Stored data entries
********
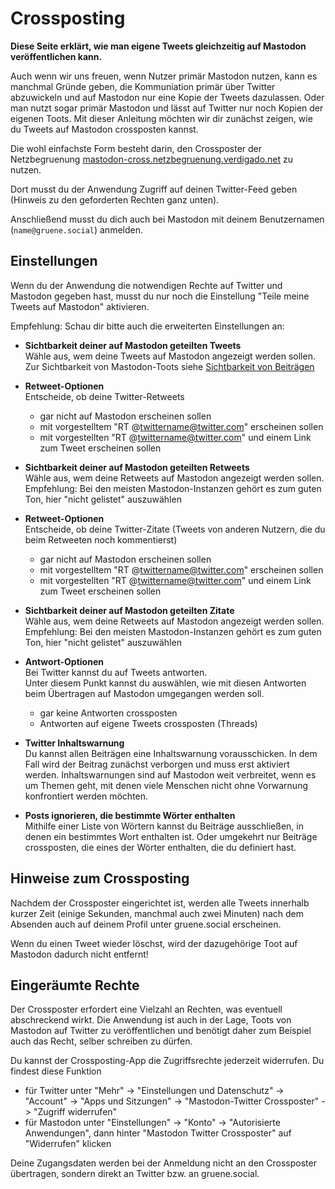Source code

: # Crossposting

**Diese Seite erklärt, wie man eigene Tweets gleichzeitig auf Mastodon veröffentlichen kann.**

Auch wenn wir uns freuen, wenn Nutzer primär Mastodon nutzen, kann es manchmal Gründe geben, die Kommuniation primär über Twitter abzuwickeln und auf Mastodon nur eine Kopie der Tweets dazulassen. Oder man nutzt sogar primär Mastodon und lässt auf Twitter nur noch Kopien der eigenen Toots. Mit dieser Anleitung möchten wir dir zunächst zeigen, wie du Tweets auf Mastodon crossposten kannst.

Die wohl einfachste Form besteht darin, den Crossposter der Netzbegruenung [mastodon-cross.netzbegruenung.verdigado.net](https://mastodon-cross.netzbegruenung.verdigado.net/) zu nutzen.

Dort musst du der Anwendung Zugriff auf deinen Twitter-Feed geben (Hinweis zu den geforderten Rechten ganz unten).

Anschließend musst du dich auch bei Mastodon mit deinem Benutzernamen (`name@gruene.social`) anmelden.

## Einstellungen

Wenn du der Anwendung die notwendigen Rechte auf Twitter und Mastodon gegeben hast, musst du nur noch die Einstellung "Teile meine Tweets auf Mastodon" aktivieren.

Empfehlung: Schau dir bitte auch die erweiterten Einstellungen an:

* **Sichtbarkeit deiner auf Mastodon geteilten Tweets**  
Wähle aus, wem deine Tweets auf Mastodon angezeigt werden sollen.
Zur Sichtbarkeit von Mastodon-Toots siehe [Sichtbarkeit von Beiträgen](toots/visibility.md)

* **Retweet-Optionen**  
Entscheide, ob deine Twitter-Retweets
    - gar nicht auf Mastodon erscheinen sollen  
    - mit vorgestelltem "RT @twittername@twitter.com" erscheinen sollen  
    - mit vorgestellten "RT @twittername@twitter.com" und einem Link zum Tweet erscheinen sollen

* **Sichtbarkeit deiner auf Mastodon geteilten Retweets**  
Wähle aus, wem deine Retweets auf Mastodon angezeigt werden sollen.  
Empfehlung: Bei den meisten Mastodon-Instanzen gehört es zum guten Ton, hier "nicht gelistet" auszuwählen

* **Retweet-Optionen**  
Entscheide, ob deine Twitter-Zitate (Tweets von anderen Nutzern, die du beim Retweeten noch kommentierst)
    - gar nicht auf Mastodon erscheinen sollen  
    - mit vorgestelltem "RT @twittername@twitter.com" erscheinen sollen  
    - mit vorgestellten "RT @twittername@twitter.com" und einem Link zum Tweet erscheinen sollen  

* **Sichtbarkeit deiner auf Mastodon geteilten Zitate**  
Wähle aus, wem deine Retweets auf Mastodon angezeigt werden sollen.  
Empfehlung: Bei den meisten Mastodon-Instanzen gehört es zum guten Ton, hier "nicht gelistet" auszuwählen

* **Antwort-Optionen**  
Bei Twitter kannst du auf Tweets antworten.  
Unter diesem Punkt kannst du auswählen, wie mit diesen Antworten beim Übertragen auf Mastodon umgegangen werden soll.
    - gar keine Antworten crossposten  
    - Antworten auf eigene Tweets crossposten (Threads)

* **Twitter Inhaltswarnung**  
Du kannst allen Beiträgen eine Inhaltswarnung vorausschicken. In dem Fall wird der Beitrag zunächst verborgen und muss erst aktiviert werden. Inhaltswarnungen sind auf Mastodon weit verbreitet, wenn es um Themen geht, mit denen viele Menschen nicht ohne Vorwarnung konfrontiert werden möchten.

* **Posts ignorieren, die bestimmte Wörter enthalten**  
Mithilfe einer Liste von Wörtern kannst du Beiträge ausschließen, in denen ein bestimmtes Wort enthalten ist. Oder umgekehrt nur Beiträge crossposten, die eines der Wörter enthalten, die du definiert hast.

## Hinweise zum Crossposting

Nachdem der Crossposter eingerichtet ist, werden alle Tweets innerhalb kurzer Zeit (einige Sekunden, manchmal auch zwei Minuten) nach dem Absenden auch auf deinem Profil unter gruene.social erscheinen.

Wenn du einen Tweet wieder löschst, wird der dazugehörige Toot auf Mastodon dadurch nicht entfernt!

## Eingeräumte Rechte

Der Crossposter erfordert eine Vielzahl an Rechten, was eventuell abschreckend wirkt. Die Anwendung ist auch in der Lage, Toots von Mastodon auf Twitter zu veröffentlichen und benötigt daher zum Beispiel auch das Recht, selber schreiben zu dürfen.

Du kannst der Crossposting-App die Zugriffsrechte jederzeit widerrufen. Du findest diese Funktion
* für Twitter unter "Mehr" -> "Einstellungen und Datenschutz" -> "Account" -> "Apps und Sitzungen" -> "Mastodon-Twitter Crossposter" -> "Zugriff widerrufen" 
* für Mastodon unter "Einstellungen" -> "Konto" -> "Autorisierte Anwendungen", dann hinter "Mastodon Twitter Crossposter" auf "Widerrufen" klicken

Deine Zugangsdaten werden bei der Anmeldung nicht an den Crossposter übertragen, sondern direkt an Twitter bzw. an gruene.social. 
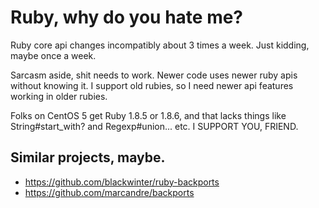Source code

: # Ruby, why do you hate me?

Ruby core api changes incompatibly about 3 times a week. Just kidding, maybe
once a week.

Sarcasm aside, shit needs to work. Newer code uses newer ruby apis without
knowing it. I support old rubies, so I need newer api features working in older
rubies.

Folks on CentOS 5 get Ruby 1.8.5 or 1.8.6, and that lacks things like
String#start_with? and Regexp#union... etc. I SUPPORT YOU, FRIEND.

## Similar projects, maybe.

* <https://github.com/blackwinter/ruby-backports>
* <https://github.com/marcandre/backports>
********
### [PROBLEM TO WORK ON]
Exclude all images and retype the data precisely.

### [SOLUTION]
Source code

: # Crossposting

**Diese Seite erklärt, wie man eigene Tweets gleichzeitig auf Mastodon veröffentlichen kann.**

Auch wenn wir uns freuen, wenn Nutzer primär Mastodon nutzen, kann es manchmal Gründe geben, die Kommuniation primär über Twitter abzuwickeln und auf Mastodon nur eine Kopie der Tweets dazulassen. Oder man nutzt sogar primär Mastodon und lässt auf Twitter nur noch Kopien der eigenen Toots. Mit dieser Anleitung möchten wir dir zunächst zeigen, wie du Tweets auf Mastodon crossposten kannst.

Die wohl einfachste Form besteht darin, den Crossposter der Netzbegruenung [mastodon-cross.netzbegruenung.verdigado.net](https://mastodon-cross.netzbegruenung.verdigado.net/) zu nutzen.

Dort musst du der Anwendung Zugriff auf deinen Twitter-Feed geben (Hinweis zu den geforderten Rechten ganz unten).

Anschließend musst du dich auch bei Mastodon mit deinem Benutzernamen (`name@gruene.social`) anmelden.

## Einstellungen

Wenn du der Anwendung die notwendigen Rechte auf Twitter und Mastodon gegeben hast, musst du nur noch die Einstellung "Teile meine Tweets auf Mastodon" aktivieren.

Empfehlung: Schau dir bitte auch die erweiterten Einstellungen an:

* **Sichtbarkeit deiner auf Mastodon geteilten Tweets**  
Wähle aus, wem deine Tweets auf Mastodon angezeigt werden sollen.
Zur Sichtbarkeit von Mastodon-Toots siehe [Sichtbarkeit von Beiträgen](toots/visibility.md)

* **Retweet-Optionen**  
Entscheide, ob deine Twitter-Retweets
    - gar nicht auf Mastodon erscheinen sollen  
    - mit vorgestelltem "RT @twittername@twitter.com" erscheinen sollen  
    - mit vorgestellten "RT @twittername@twitter.com" und einem Link zum Tweet erscheinen sollen

* **Sichtbarkeit deiner auf Mastodon geteilten Retweets**  
Wähle aus, wem deine Retweets auf Mastodon angezeigt werden sollen.  
Empfehlung: Bei den meisten Mastodon-Instanzen gehört es zum guten Ton, hier "nicht gelistet" auszuwählen

* **Retweet-Optionen**  
Entscheide, ob deine Twitter-Zitate (Tweets von anderen Nutzern, die du beim Retweeten noch kommentierst)
    - gar nicht auf Mastodon erscheinen sollen  
    - mit vorgestelltem "RT @twittername@twitter.com" erscheinen sollen  
    - mit vorgestellten "RT @twittername@twitter.com" und einem Link zum Tweet erscheinen sollen  

* **Sichtbarkeit deiner auf Mastodon geteilten Zitate**  
Wähle aus, wem deine Retweets auf Mastodon angezeigt werden sollen.  
Empfehlung: Bei den meisten Mastodon-Instanzen gehört es zum guten Ton, hier "nicht gelistet" auszuwählen

* **Antwort-Optionen**  
Bei Twitter kannst du auf Tweets antworten.  
Unter diesem Punkt kannst du auswählen, wie mit diesen Antworten beim Übertragen auf Mastodon umgegangen werden soll.
    - gar keine Antworten crossposten  
    - Antworten auf eigene Tweets crossposten (Threads)

* **Twitter Inhaltswarnung**  
Du kannst allen Beiträgen eine Inhaltswarnung vorausschicken. In dem Fall wird der Beitrag zunächst verborgen und muss erst aktiviert werden. Inhaltswarnungen sind auf Mastodon weit verbreitet, wenn es um Themen geht, mit denen viele Menschen nicht ohne Vorwarnung konfrontiert werden möchten.

* **Posts ignorieren, die bestimmte Wörter enthalten**  
Mithilfe einer Liste von Wörtern kannst du Beiträge ausschließen, in denen ein bestimmtes Wort enthalten ist. Oder umgekehrt nur Beiträge crossposten, die eines der Wörter enthalten, die du definiert hast.

## Hinweise zum Crossposting

Nachdem der Crossposter eingerichtet ist, werden alle Tweets innerhalb kurzer Zeit (einige Sekunden, manchmal auch zwei Minuten) nach dem Absenden auch auf deinem Profil unter gruene.social erscheinen.

Wenn du einen Tweet wieder löschst, wird der dazugehörige Toot auf Mastodon dadurch nicht entfernt!

## Eingeräumte Rechte

Der Crossposter erfordert eine Vielzahl an Rechten, was eventuell abschreckend wirkt. Die Anwendung ist auch in der Lage, Toots von Mastodon auf Twitter zu veröffentlichen und benötigt daher zum Beispiel auch das Recht, selber schreiben zu dürfen.

Du kannst der Crossposting-App die Zugriffsrechte jederzeit widerrufen. Du findest diese Funktion
* für Twitter unter "Mehr" -> "Einstellungen und Datenschutz" -> "Account" -> "Apps und Sitzungen" -> "Mastodon-Twitter Crossposter" -> "Zugriff widerrufen" 
* für Mastodon unter "Einstellungen" -> "Konto" -> "Autorisierte Anwendungen", dann hinter "Mastodon Twitter Crossposter" auf "Widerrufen" klicken

Deine Zugangsdaten werden bei der Anmeldung nicht an den Crossposter übertragen, sondern direkt an Twitter bzw. an gruene.social. 
Source code

: # Ruby, why do you hate me?

Ruby core api changes incompatibly about 3 times a week. Just kidding, maybe
once a week.

Sarcasm aside, shit needs to work. Newer code uses newer ruby apis without
knowing it. I support old rubies, so I need newer api features working in older
rubies.

Folks on CentOS 5 get Ruby 1.8.5 or 1.8.6, and that lacks things like
String#start_with? and Regexp#union... etc. I SUPPORT YOU, FRIEND.

## Similar projects, maybe.

* <https://github.com/blackwinter/ruby-backports>
* <https://github.com/marcandre/backports>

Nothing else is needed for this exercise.